Every alert that fires in AlertKick is matched to a policy. The policy decides whether to ping a person, a team, or a webhook, and how long to wait before climbing one rung higher. Configure it once, and it runs without you thinking about it.
The shape of a policy
A policy has two parts:
- Default notifications - sent immediately when the alert triggers, is acknowledged, or resolves. This is the “first knock” - usually a Slack message or an email to the on-call.
- Escalation levels - an ordered list of further actions to take if the
alert isn’t acknowledged within a timeout. Each level has:
escalation_timeout- minutes to wait before this level firesaction_type- what to do (notify a user, notify a roster, hit a webhook, call a phone number, send an SMS)entity- the target (user UUID, roster UUID, webhook URL, phone number…)
If repeat is enabled, the chain restarts after the last level instead of
giving up. repeat_max caps how many times the loop runs.
Worked example
A typical “production database” policy:
| Level | Wait | Action |
|---|---|---|
| 0 | 0 min | Notify default - #alerts-prod Slack |
| 1 | 5 min | Notify on-call DBA (current roster) |
| 2 | 15 min | SMS the on-call DBA |
| 3 | 30 min | Phone call to the on-call DBA |
| 4 | 45 min | Escalate to the engineering manager |
If nobody acknowledges by minute 45 and repeat is on, the chain restarts.

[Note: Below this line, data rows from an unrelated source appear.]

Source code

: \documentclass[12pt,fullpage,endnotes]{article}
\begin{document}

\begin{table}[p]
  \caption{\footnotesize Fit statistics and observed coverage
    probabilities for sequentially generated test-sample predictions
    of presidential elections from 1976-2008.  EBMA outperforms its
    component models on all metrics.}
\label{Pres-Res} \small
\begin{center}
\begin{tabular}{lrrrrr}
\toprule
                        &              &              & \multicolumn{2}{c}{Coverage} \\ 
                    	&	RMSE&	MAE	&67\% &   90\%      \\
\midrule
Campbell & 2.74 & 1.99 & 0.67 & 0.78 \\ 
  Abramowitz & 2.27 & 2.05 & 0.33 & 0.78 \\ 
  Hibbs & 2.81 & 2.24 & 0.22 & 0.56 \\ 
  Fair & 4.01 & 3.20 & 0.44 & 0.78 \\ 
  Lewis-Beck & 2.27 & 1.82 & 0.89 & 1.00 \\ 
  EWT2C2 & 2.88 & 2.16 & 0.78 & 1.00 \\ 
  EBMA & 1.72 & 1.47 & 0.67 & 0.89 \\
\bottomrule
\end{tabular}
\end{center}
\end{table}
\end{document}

In practice it almost never gets past level 2 - but the levels exist so it
can’t slip through.
Picking timeouts
Some rough starting points:
- Critical, customer-facing - start at 5 minutes between levels. A half-hour gap to the manager.

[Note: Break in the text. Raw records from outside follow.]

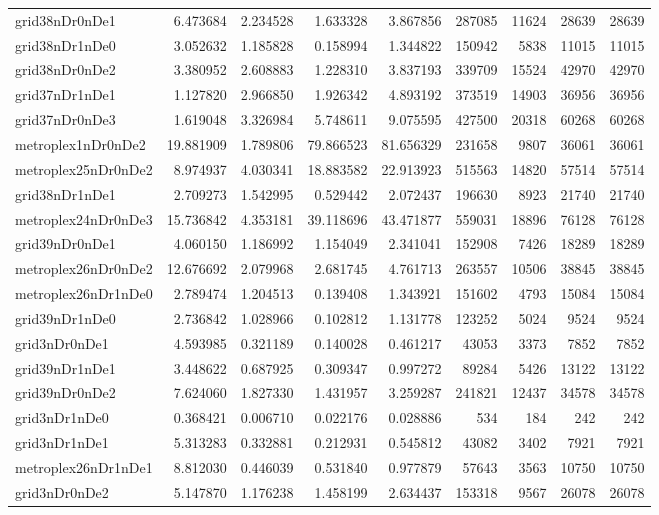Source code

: \begin{longtable}{|l|r|r|r|r|r|r|r|r|}
grid38nDr0nDe1 & 6.473684 & 2.234528 & 1.633328 & 3.867856 & 287085 & 11624 & 28639 & 28639 \\
grid38nDr1nDe0 & 3.052632 & 1.185828 & 0.158994 & 1.344822 & 150942 & 5838 & 11015 & 11015 \\
grid38nDr0nDe2 & 3.380952 & 2.608883 & 1.228310 & 3.837193 & 339709 & 15524 & 42970 & 42970 \\
grid37nDr1nDe1 & 1.127820 & 2.966850 & 1.926342 & 4.893192 & 373519 & 14903 & 36956 & 36956 \\
grid37nDr0nDe3 & 1.619048 & 3.326984 & 5.748611 & 9.075595 & 427500 & 20318 & 60268 & 60268 \\
metroplex1nDr0nDe2 & 19.881909 & 1.789806 & 79.866523 & 81.656329 & 231658 & 9807 & 36061 & 36061 \\
metroplex25nDr0nDe2 & 8.974937 & 4.030341 & 18.883582 & 22.913923 & 515563 & 14820 & 57514 & 57514 \\
grid38nDr1nDe1 & 2.709273 & 1.542995 & 0.529442 & 2.072437 & 196630 & 8923 & 21740 & 21740 \\
metroplex24nDr0nDe3 & 15.736842 & 4.353181 & 39.118696 & 43.471877 & 559031 & 18896 & 76128 & 76128 \\
grid39nDr0nDe1 & 4.060150 & 1.186992 & 1.154049 & 2.341041 & 152908 & 7426 & 18289 & 18289 \\
metroplex26nDr0nDe2 & 12.676692 & 2.079968 & 2.681745 & 4.761713 & 263557 & 10506 & 38845 & 38845 \\
metroplex26nDr1nDe0 & 2.789474 & 1.204513 & 0.139408 & 1.343921 & 151602 & 4793 & 15084 & 15084 \\
grid39nDr1nDe0 & 2.736842 & 1.028966 & 0.102812 & 1.131778 & 123252 & 5024 & 9524 & 9524 \\
grid3nDr0nDe1 & 4.593985 & 0.321189 & 0.140028 & 0.461217 & 43053 & 3373 & 7852 & 7852 \\
grid39nDr1nDe1 & 3.448622 & 0.687925 & 0.309347 & 0.997272 & 89284 & 5426 & 13122 & 13122 \\
grid39nDr0nDe2 & 7.624060 & 1.827330 & 1.431957 & 3.259287 & 241821 & 12437 & 34578 & 34578 \\
grid3nDr1nDe0 & 0.368421 & 0.006710 & 0.022176 & 0.028886 & 534 & 184 & 242 & 242 \\
grid3nDr1nDe1 & 5.313283 & 0.332881 & 0.212931 & 0.545812 & 43082 & 3402 & 7921 & 7921 \\
metroplex26nDr1nDe1 & 8.812030 & 0.446039 & 0.531840 & 0.977879 & 57643 & 3563 & 10750 & 10750 \\
grid3nDr0nDe2 & 5.147870 & 1.176238 & 1.458199 & 2.634437 & 153318 & 9567 & 26078 & 26078 \\

\end{longtable}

- Internal infra - 10-15 minutes between levels.
- Best-effort / observability - 30+ minutes, or skip phone/SMS levels entirely.
Tighter is not always better. If the on-call is being paged for things that genuinely need 15 minutes to investigate, escalating after 5 just wakes the next person and they’ll be looking at the same screen.

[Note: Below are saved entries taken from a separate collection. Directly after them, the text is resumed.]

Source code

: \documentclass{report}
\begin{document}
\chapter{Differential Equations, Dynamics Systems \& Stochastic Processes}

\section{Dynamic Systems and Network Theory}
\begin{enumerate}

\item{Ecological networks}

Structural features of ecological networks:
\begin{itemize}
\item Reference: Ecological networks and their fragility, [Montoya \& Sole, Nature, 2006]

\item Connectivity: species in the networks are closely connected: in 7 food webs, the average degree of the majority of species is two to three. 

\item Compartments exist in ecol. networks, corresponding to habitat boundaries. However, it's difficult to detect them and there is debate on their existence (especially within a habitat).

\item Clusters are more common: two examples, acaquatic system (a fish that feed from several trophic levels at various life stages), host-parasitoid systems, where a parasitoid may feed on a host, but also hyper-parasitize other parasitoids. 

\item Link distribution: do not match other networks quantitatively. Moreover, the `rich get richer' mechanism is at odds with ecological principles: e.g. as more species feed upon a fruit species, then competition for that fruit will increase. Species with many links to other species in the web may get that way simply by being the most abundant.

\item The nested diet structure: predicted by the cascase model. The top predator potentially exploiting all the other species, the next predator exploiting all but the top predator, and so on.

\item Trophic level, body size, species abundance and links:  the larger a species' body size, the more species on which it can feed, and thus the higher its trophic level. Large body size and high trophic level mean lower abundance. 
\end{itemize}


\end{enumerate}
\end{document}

Sending to a roster vs an individual
action_type: notify_user targets one person - useful for tier-2 specialists
(“escalate to the database lead, regardless of who’s on-call”). action_type: notify_roster targets the current on-call from a roster, so the policy
keeps working as people rotate in and out. Most levels should use rosters;
see [[roster-management]] for how rotations work.
Default notifications: trigger, acknowledge, resolve
Default notifications send on three events:
- Trigger - alert fires
- Acknowledge - someone hits the Ack button
- Resolve - the underlying check goes back to green
A common setup is to send all three to a shared #alerts channel so the team
sees the full lifecycle without the on-call having to status-update manually.
Linking a policy to an alert
Policies don’t bind to alerts directly - they bind to alert services (groupings like “production-db”, “staging-web”, “compliance-checks”). Each check on a host is assigned to one alert service, and the alert service points at one policy.
This indirection means you can change the on-call schedule for “production” in one place rather than editing every alert.
Common mistakes
- Too many levels too fast - if level 1 fires after 1 minute, you’ll wake the second person before the first has even seen the page.
- Pointing every level at the same person - the chain exists so that if the first person can’t respond, the next one does. Personal-only chains defeat the purpose.
- No
repeaton critical policies - if the on-call misses the chain because they were genuinely asleep, an alert that’s been firing for 30 minutes shouldn’t go quiet. Turn on repeat for anything customer-facing.